Work request:
Set down each line of the material that follows exactly, and leave its pictures out.

Start of Block

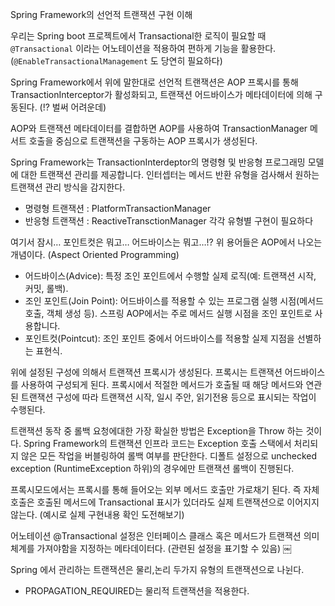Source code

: Spring Framework의 선언적 트랜잭션 구현 이해

우리는 Spring boot 프로젝트에서 Transactional한 로직이 필요할 때 `@Transactional` 이라는 어노테이션을 적용하여 편하게 기능을 활용한다. (`@EnableTransactionalManagement` 도 당연히 필요하다)

Spring Framework에서 위에 말한대로 선언적 트랜잭션은 AOP 프록시를 통해 TransactionInterceptor가 활성화되고, 트랜잭션 어드바이스가 메타데이터에 의해 구동된다. (!? 벌써 어려운데)

AOP와 트랜잭션 메타데이터를 결합하면 AOP를 사용하여 TransactionManager 메서트 호출을 중심으로 트랜잭션을 구동하는 AOP 프록시가 생성된다.

Spring Framework는 TransactionInterdeptor의 명령형 및 반응형 프로그래밍 모델에 대한 트랜잭션 관리를 제공합니다. 인터셉터는 메서드 반환 유형을 검사해서 원하는 트랜잭션 관리 방식을 감지한다.

* 명령형 트랜잭션 : PlatformTransactionManager
* 반응형 트랜잭션 : ReactiveTransctionManager
각각 유형별 구현이 필요하다

여기서 잠시… 포인트컷은 뭐고… 어드바이스는 뭐고…!?
위 용어들은 AOP에서 나오는 개념이다. (Aspect Oriented Programming)

* 어드바이스(Advice): 특정 조인 포인트에서 수행할 실제 로직(예: 트랜잭션 시작, 커밋, 롤백).
* 조인 포인트(Join Point): 어드바이스를 적용할 수 있는 프로그램 실행 시점(메서드 호출, 객체 생성 등). 스프링 AOP에서는 주로 메서드 실행 시점을 조인 포인트로 사용합니다.
* 포인트컷(Pointcut): 조인 포인트 중에서 어드바이스를 적용할 실제 지점을 선별하는 표현식.

위에 설정된 구성에 의해서 트랜잭션 프록시가 생성된다.
프록시는 트랜잭션 어드바이스를 사용하여 구성되게 된다.
프록시에서 적절한 메서드가 호출될 때 해당 메서드와 연관된 트랜잭션 구성에 따라 트랜잭션 시작, 일시 주안, 읽기전용 등으로 표시되는 작업이 수행된다.

트랜잭션 동작 중 롤백 요청에대한 가장 확실한 방법은 Exception을 Throw 하는 것이다.
Spring Framework의 트랜잭션 인프라 코드는 Exception 호출 스택에서 처리되지 않은 모든 작업을 버블링하여 롤백 여부를 판단한다.
디폴트 설정으로 unchecked exception (RuntimeException 하위)의 경우에만 트랜잭션 롤백이 진행된다.

프록시모드에서는 프록시를 통해 들어오는 외부 메서드 호출만 가로채기 된다. 즉 자체 호출은 호출된 메서드에 Transactional 표시가 있더라도 실제 트랜잭션으로 이어지지 않는다. (예시로 실제 구현내용 확인 도전해보기)

어노테이션 @Transactional 설정은 인터페이스 클래스 혹은 메서드가 트랜잭션 의미 체계를 가져야함을 지정하는 메타데이터다. (관련된 설정을 표기할 수 있음)
￼

Spring 에서 관리하는 트랜잭션은 물리,논리 두가지 유형의 트랜잭션으로 나뉜다.

* PROPAGATION_REQUIRED는 물리적 트랜잭션을 적용한다.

End of Block

Solution below:
Source code

: Spring Framework의 선언적 트랜잭션 구현 이해

우리는 Spring boot 프로젝트에서 Transactional한 로직이 필요할 때 `@Transactional` 이라는 어노테이션을 적용하여 편하게 기능을 활용한다. (`@EnableTransactionalManagement` 도 당연히 필요하다)

Spring Framework에서 위에 말한대로 선언적 트랜잭션은 AOP 프록시를 통해 TransactionInterceptor가 활성화되고, 트랜잭션 어드바이스가 메타데이터에 의해 구동된다. (!? 벌써 어려운데)

AOP와 트랜잭션 메타데이터를 결합하면 AOP를 사용하여 TransactionManager 메서트 호출을 중심으로 트랜잭션을 구동하는 AOP 프록시가 생성된다.

Spring Framework는 TransactionInterdeptor의 명령형 및 반응형 프로그래밍 모델에 대한 트랜잭션 관리를 제공합니다. 인터셉터는 메서드 반환 유형을 검사해서 원하는 트랜잭션 관리 방식을 감지한다.

* 명령형 트랜잭션 : PlatformTransactionManager
* 반응형 트랜잭션 : ReactiveTransctionManager
각각 유형별 구현이 필요하다

여기서 잠시… 포인트컷은 뭐고… 어드바이스는 뭐고…!?
위 용어들은 AOP에서 나오는 개념이다. (Aspect Oriented Programming)

* 어드바이스(Advice): 특정 조인 포인트에서 수행할 실제 로직(예: 트랜잭션 시작, 커밋, 롤백).
* 조인 포인트(Join Point): 어드바이스를 적용할 수 있는 프로그램 실행 시점(메서드 호출, 객체 생성 등). 스프링 AOP에서는 주로 메서드 실행 시점을 조인 포인트로 사용합니다.
* 포인트컷(Pointcut): 조인 포인트 중에서 어드바이스를 적용할 실제 지점을 선별하는 표현식.

위에 설정된 구성에 의해서 트랜잭션 프록시가 생성된다.
프록시는 트랜잭션 어드바이스를 사용하여 구성되게 된다.
프록시에서 적절한 메서드가 호출될 때 해당 메서드와 연관된 트랜잭션 구성에 따라 트랜잭션 시작, 일시 주안, 읽기전용 등으로 표시되는 작업이 수행된다.

트랜잭션 동작 중 롤백 요청에대한 가장 확실한 방법은 Exception을 Throw 하는 것이다.
Spring Framework의 트랜잭션 인프라 코드는 Exception 호출 스택에서 처리되지 않은 모든 작업을 버블링하여 롤백 여부를 판단한다.
디폴트 설정으로 unchecked exception (RuntimeException 하위)의 경우에만 트랜잭션 롤백이 진행된다.

프록시모드에서는 프록시를 통해 들어오는 외부 메서드 호출만 가로채기 된다. 즉 자체 호출은 호출된 메서드에 Transactional 표시가 있더라도 실제 트랜잭션으로 이어지지 않는다. (예시로 실제 구현내용 확인 도전해보기)

어노테이션 @Transactional 설정은 인터페이스 클래스 혹은 메서드가 트랜잭션 의미 체계를 가져야함을 지정하는 메타데이터다. (관련된 설정을 표기할 수 있음)

Spring 에서 관리하는 트랜잭션은 물리,논리 두가지 유형의 트랜잭션으로 나뉜다.

* PROPAGATION_REQUIRED는 물리적 트랜잭션을 적용한다.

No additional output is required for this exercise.